What is expected –
Take each line of the entries below that contains "const" and copy it.

Records shown –
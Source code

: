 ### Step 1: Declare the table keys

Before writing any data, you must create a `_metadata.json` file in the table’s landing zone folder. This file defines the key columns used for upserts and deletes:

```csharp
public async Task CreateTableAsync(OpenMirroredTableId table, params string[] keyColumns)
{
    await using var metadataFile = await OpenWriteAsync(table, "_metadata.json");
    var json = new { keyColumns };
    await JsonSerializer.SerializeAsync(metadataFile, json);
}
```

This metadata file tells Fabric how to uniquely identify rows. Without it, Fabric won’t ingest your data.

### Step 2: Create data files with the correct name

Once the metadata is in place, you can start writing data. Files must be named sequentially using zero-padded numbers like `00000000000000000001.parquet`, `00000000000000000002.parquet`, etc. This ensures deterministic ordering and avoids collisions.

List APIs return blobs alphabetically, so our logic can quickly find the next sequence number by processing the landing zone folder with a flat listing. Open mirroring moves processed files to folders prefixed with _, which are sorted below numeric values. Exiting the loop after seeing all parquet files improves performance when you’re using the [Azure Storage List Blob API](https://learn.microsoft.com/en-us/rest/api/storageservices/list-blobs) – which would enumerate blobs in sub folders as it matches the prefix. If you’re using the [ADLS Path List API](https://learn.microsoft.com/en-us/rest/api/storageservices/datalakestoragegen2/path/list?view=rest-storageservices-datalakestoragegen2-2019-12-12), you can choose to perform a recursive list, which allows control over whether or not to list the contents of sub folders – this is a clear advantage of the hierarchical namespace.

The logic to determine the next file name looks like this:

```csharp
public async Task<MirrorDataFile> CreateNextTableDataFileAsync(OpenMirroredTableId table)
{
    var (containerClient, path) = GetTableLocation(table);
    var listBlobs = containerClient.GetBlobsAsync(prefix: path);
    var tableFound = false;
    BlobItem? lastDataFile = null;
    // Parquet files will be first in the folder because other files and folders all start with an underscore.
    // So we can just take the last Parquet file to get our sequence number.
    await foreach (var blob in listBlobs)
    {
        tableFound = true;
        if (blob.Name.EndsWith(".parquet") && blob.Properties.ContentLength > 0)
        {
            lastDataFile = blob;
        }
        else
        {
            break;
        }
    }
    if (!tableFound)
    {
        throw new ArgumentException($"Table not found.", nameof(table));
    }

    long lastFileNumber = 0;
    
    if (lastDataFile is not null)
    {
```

...

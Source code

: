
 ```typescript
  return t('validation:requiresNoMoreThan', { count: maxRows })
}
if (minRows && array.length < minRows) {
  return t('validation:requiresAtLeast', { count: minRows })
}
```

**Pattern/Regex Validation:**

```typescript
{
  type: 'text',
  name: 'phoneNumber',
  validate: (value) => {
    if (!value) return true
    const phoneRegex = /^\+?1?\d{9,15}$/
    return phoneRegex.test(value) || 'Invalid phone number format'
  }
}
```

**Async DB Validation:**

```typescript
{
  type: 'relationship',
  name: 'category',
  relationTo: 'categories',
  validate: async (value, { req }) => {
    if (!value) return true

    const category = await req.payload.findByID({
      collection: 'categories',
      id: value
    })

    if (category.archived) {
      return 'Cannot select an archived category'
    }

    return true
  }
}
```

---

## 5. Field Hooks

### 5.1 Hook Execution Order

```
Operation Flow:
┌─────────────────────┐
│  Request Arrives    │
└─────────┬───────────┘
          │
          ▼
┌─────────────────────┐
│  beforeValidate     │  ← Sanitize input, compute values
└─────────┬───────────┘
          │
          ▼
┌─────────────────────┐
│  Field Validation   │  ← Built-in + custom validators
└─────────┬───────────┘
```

* * *

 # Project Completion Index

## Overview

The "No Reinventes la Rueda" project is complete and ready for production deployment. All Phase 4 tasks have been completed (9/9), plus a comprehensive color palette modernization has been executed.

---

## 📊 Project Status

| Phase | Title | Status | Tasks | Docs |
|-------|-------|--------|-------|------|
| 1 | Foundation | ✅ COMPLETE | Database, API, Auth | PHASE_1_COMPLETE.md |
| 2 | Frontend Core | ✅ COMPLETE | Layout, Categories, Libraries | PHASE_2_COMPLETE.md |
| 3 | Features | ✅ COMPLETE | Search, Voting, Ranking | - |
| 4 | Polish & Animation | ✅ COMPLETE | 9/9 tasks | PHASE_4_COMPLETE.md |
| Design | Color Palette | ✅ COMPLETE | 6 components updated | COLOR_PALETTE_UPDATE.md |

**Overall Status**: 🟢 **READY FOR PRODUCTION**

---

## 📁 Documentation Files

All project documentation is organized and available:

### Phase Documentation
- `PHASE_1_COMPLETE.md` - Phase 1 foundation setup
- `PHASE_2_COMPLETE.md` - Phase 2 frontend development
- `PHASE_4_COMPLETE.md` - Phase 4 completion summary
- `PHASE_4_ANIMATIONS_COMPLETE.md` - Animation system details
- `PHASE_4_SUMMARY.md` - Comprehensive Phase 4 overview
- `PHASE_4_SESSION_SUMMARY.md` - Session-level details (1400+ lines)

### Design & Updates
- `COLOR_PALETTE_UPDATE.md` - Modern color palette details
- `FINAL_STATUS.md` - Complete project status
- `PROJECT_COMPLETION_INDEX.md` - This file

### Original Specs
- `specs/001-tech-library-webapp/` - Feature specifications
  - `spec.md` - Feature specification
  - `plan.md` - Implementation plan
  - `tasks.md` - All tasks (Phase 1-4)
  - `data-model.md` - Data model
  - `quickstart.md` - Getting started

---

Answer to the problem –
    const phoneRegex = /^\+?1?\d{9,15}$/
    const category = await req.payload.findByID({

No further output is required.